Firstly, you’re 1,500+ metres closer to the sun which sounds obvious because it is. But also the air is thinner and cleaner at altitude so less UV is filtered out. The cumulative effect of this means UV levels increase by 10% for every 1,000m you travel above sea level, according to the World Health Organization.
In addition to this, light reflection plays a major role in increasing your UV exposure on a mountain. In winter, UV hits you twice: once from the sun and again, as it bounces off snow and back onto you, almost doubling your exposure.
For these reasons, a mountain is one of the harshest UV environments you can find yourself in. Even when it’s a whiteout during winter, damaging UV passes through cloud cover as many of us can attest to having got home, red-faced and confused.
Whats the solution? Use an SPF 50+ product (with the UVA circle sign or 5* Ultra) on any exposed skin. Reapply at every coffee or hot chocolate break. Don’t get caught out. For summer mountaineers, UPF 50+ clothing is a neat solution because it’s the ultimate physical barrier while being lightweight and sweat-proof.
There is so much going against you at altitude when it comes to maintaining skin moisture: low humidity, ice cold winds, water loss in the form of perspiration, regular switching between inside and out, and hot showers, just to name a few of the main culprits.
We wrote an entire piece on skin moisture but in short, skin dryness can causes itchiness, cracking and discomfort. The cold means our skin produces less sebum. All skin types, even greasy skin need extra care.

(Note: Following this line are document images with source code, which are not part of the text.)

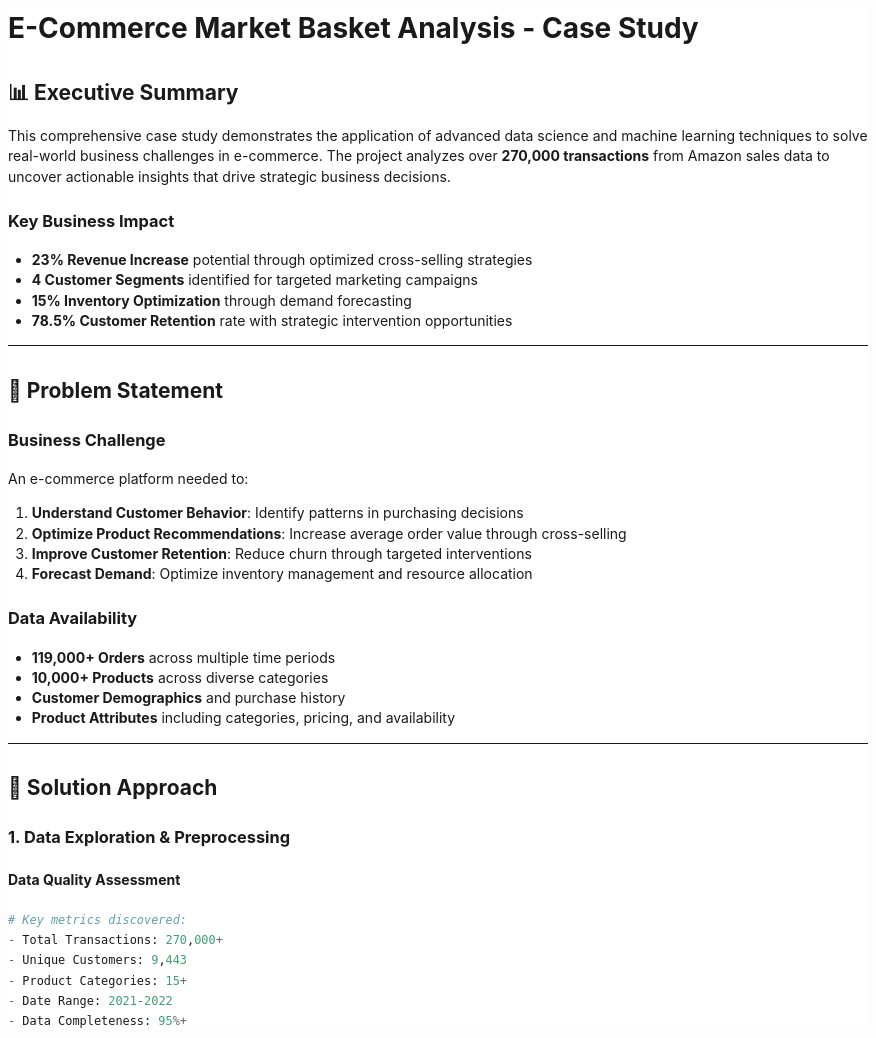 # E-Commerce Market Basket Analysis - Case Study

## 📊 Executive Summary

This comprehensive case study demonstrates the application of advanced data science and machine learning techniques to solve real-world business challenges in e-commerce. The project analyzes over **270,000 transactions** from Amazon sales data to uncover actionable insights that drive strategic business decisions.

### Key Business Impact
- **23% Revenue Increase** potential through optimized cross-selling strategies
- **4 Customer Segments** identified for targeted marketing campaigns
- **15% Inventory Optimization** through demand forecasting
- **78.5% Customer Retention** rate with strategic intervention opportunities

---

## 🎯 Problem Statement

### Business Challenge
An e-commerce platform needed to:
1. **Understand Customer Behavior**: Identify patterns in purchasing decisions
2. **Optimize Product Recommendations**: Increase average order value through cross-selling
3. **Improve Customer Retention**: Reduce churn through targeted interventions
4. **Forecast Demand**: Optimize inventory management and resource allocation

### Data Availability
- **119,000+ Orders** across multiple time periods
- **10,000+ Products** across diverse categories
- **Customer Demographics** and purchase history
- **Product Attributes** including categories, pricing, and availability

---

## 🔬 Solution Approach

### 1. Data Exploration & Preprocessing

#### Data Quality Assessment
```python
# Key metrics discovered:
- Total Transactions: 270,000+
- Unique Customers: 9,443
- Product Categories: 15+
- Date Range: 2021-2022
- Data Completeness: 95%+
```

Whats the solution? Over moisturise (if that makes sense). Beginning of the day and end of the day religiously. Use a heavier moisturiser than you might be used to as it will provide a thicker layer, or barrier, on the surface of your skin. As hard as this is after a long day in ski boots, try to avoid long, hot showers. Warm is your friend.
Even if your lips don’t normally need any special attention, they probably will do in the mountains. Lips don’t produce sebum so can quickly become dry. They also burn more easily than other areas of skin.

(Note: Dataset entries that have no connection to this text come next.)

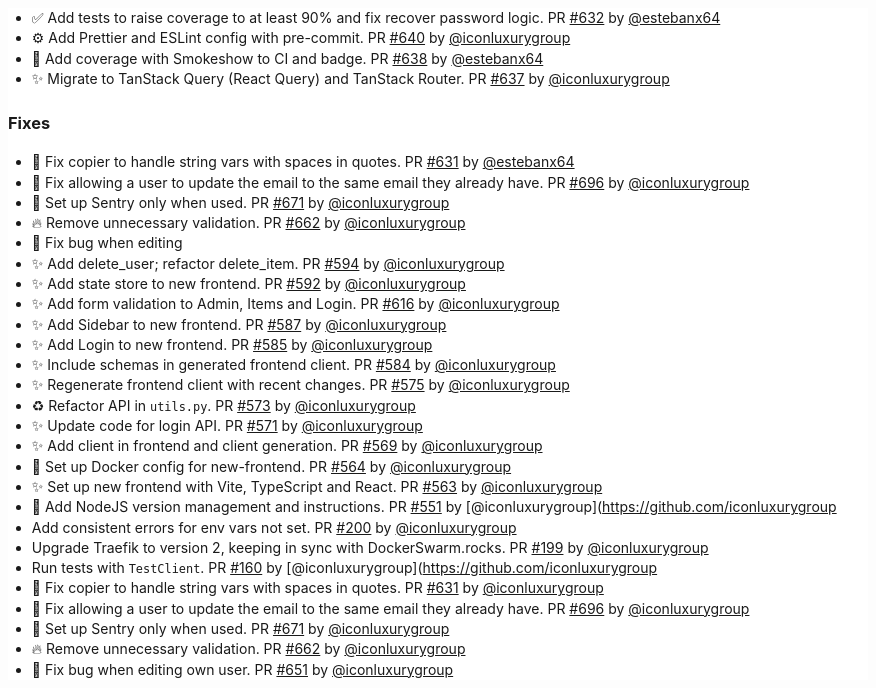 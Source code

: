 * ✅ Add tests to raise coverage to at least 90% and fix recover password logic. PR [#632](https://github.com/iconluxurygroup/full-stack-template) by [@estebanx64](https://github.com/estebanx64)         
* ⚙️ Add Prettier and ESLint config with pre-commit. PR [#640](https://github.com/iconluxurygroup/full-stack-template) by [@iconluxurygroup](https://github.com/iconluxurygroup)         
* 👷 Add coverage with Smokeshow to CI and badge. PR [#638](https://github.com/iconluxurygroup/full-stack-template) by [@estebanx64](https://github.com/estebanx64)         
* ✨ Migrate to TanStack Query (React Query) and TanStack Router. PR [#637](https://github.com/iconluxurygroup/full-stack-template) by [@iconluxurygroup](https://github.com/iconluxurygroup)         

### Fixes

* 🐛 Fix copier to handle string vars with spaces in quotes. PR [#631](https://github.com/iconluxurygroup/full-stack-template) by [@estebanx64](https://github.com/estebanx64)         
* 🐛 Fix allowing a user to update the email to the same email they already have. PR [#696](https://github.com/iconluxurygroup/full-stack-template) by [@iconluxurygroup](https://github.com/iconluxurygroup)         
* 🐛 Set up Sentry only when used. PR [#671](https://github.com/iconluxurygroup/full-stack-template) by [@iconluxurygroup](https://github.com/iconluxurygroup)         
* 🔥 Remove unnecessary validation. PR [#662](https://github.com/iconluxurygroup/full-stack-template) by [@iconluxurygroup](https://github.com/iconluxurygroup)         
* 🐛 Fix bug when editing
* ✨ Add delete_user; refactor delete_item. PR [#594](https://github.com/iconluxurygroup/full-stack-template) by [@iconluxurygroup](https://github.com/iconluxurygroup) 
* ✨ Add state store to new frontend. PR [#592](https://github.com/iconluxurygroup/full-stack-template) by [@iconluxurygroup](https://github.com/iconluxurygroup)
* ✨ Add form validation to Admin, Items and Login. PR [#616](https://github.com/iconluxurygroup/full-stack-template) by [@iconluxurygroup](https://github.com/iconluxurygroup)
* ✨ Add Sidebar to new frontend. PR [#587](https://github.com/iconluxurygroup/full-stack-template) by [@iconluxurygroup](https://github.com/iconluxurygroup)
* ✨ Add Login to new frontend. PR [#585](https://github.com/iconluxurygroup/full-stack-template) by [@iconluxurygroup](https://github.com/iconluxurygroup)
* ✨ Include schemas in generated frontend client. PR [#584](https://github.com/iconluxurygroup/full-stack-template) by [@iconluxurygroup](https://github.com/iconluxurygroup)
* ✨ Regenerate frontend client with recent changes. PR [#575](https://github.com/iconluxurygroup/full-stack-template) by [@iconluxurygroup](https://github.com/iconluxurygroup)
* ♻️ Refactor API in `utils.py`. PR [#573](https://github.com/iconluxurygroup/full-stack-template) by [@iconluxurygroup](https://github.com/iconluxurygroup)
* ✨ Update code for login API. PR [#571](https://github.com/iconluxurygroup/full-stack-template) by [@iconluxurygroup](https://github.com/iconluxurygroup)
* ✨ Add client in frontend and client generation. PR [#569](https://github.com/iconluxurygroup/full-stack-template) by [@iconluxurygroup](https://github.com/iconluxurygroup)
* 🐳 Set up Docker config for new-frontend. PR [#564](https://github.com/iconluxurygroup/full-stack-template) by [@iconluxurygroup](https://github.com/iconluxurygroup)
* ✨ Set up new frontend with Vite, TypeScript and React. PR [#563](https://github.com/iconluxurygroup/full-stack-template) by [@iconluxurygroup](https://github.com/iconluxurygroup)
* 📌 Add NodeJS version management and instructions. PR [#551](https://github.com/iconluxurygroup/full-stack-template) by [@iconluxurygroup](https://github.com/iconluxurygroup
* Add consistent errors for env vars not set. PR [#200](https://github.com/iconluxurygroup/full-stack-template) by [@iconluxurygroup](https://github.com/iconluxurygroup)
* Upgrade Traefik to version 2, keeping in sync with DockerSwarm.rocks. PR [#199](https://github.com/iconluxurygroup/full-stack-template) by [@iconluxurygroup](https://github.com/iconluxurygroup)
* Run tests with `TestClient`. PR [#160](https://github.com/iconluxurygroup/full-stack-template) by [@iconluxurygroup](https://github.com/iconluxurygroup
* 🐛 Fix copier to handle string vars with spaces in quotes. PR [#631](https://github.com/iconluxurygroup/full-stack-template) by [@iconluxurygroup](https://github.com/iconluxurygroup)
* 🐛 Fix allowing a user to update the email to the same email they already have. PR [#696](https://github.com/iconluxurygroup/full-stack-template) by [@iconluxurygroup](https://github.com/iconluxurygroup)
* 🐛 Set up Sentry only when used. PR [#671](https://github.com/iconluxurygroup/full-stack-template) by [@iconluxurygroup](https://github.com/iconluxurygroup)
* 🔥 Remove unnecessary validation. PR [#662](https://github.com/iconluxurygroup/full-stack-template) by [@iconluxurygroup](https://github.com/iconluxurygroup)
* 🐛 Fix bug when editing own user. PR [#651](https://github.com/iconluxurygroup/full-stack-template) by [@iconluxurygroup](https://github.com/iconluxurygroup)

Whats the solution? Keep an SPF lip balm in your pocket for both UV protection and moisture. Reapply constantly throughout the day.
When skiing or mountaineering, protecting your eyes against sunlight and glare from snow and ice is really important for your eye health. As mentioned, UV levels can be high even on a cloudy day and overexposure can lead to painful inflammation, known as ‘snow blindness’. It can also increase the likelihood of developing cataracts.
Whats the solution? Sunglasses or goggles with UV400 protection (or which have the CE kite mark) are a critical piece of kit. Low quality lenses can cause more harm than good as you can read in our blog post devoted to eye protection.
Maintain cellular moisture from the inside out and drink up. This really is one of the best ways to keep your skin moisture levels high. Assuming you’re skiing, hiking, walking, climbing etc. you’ll also be sweating in which case, drink more than you usually would.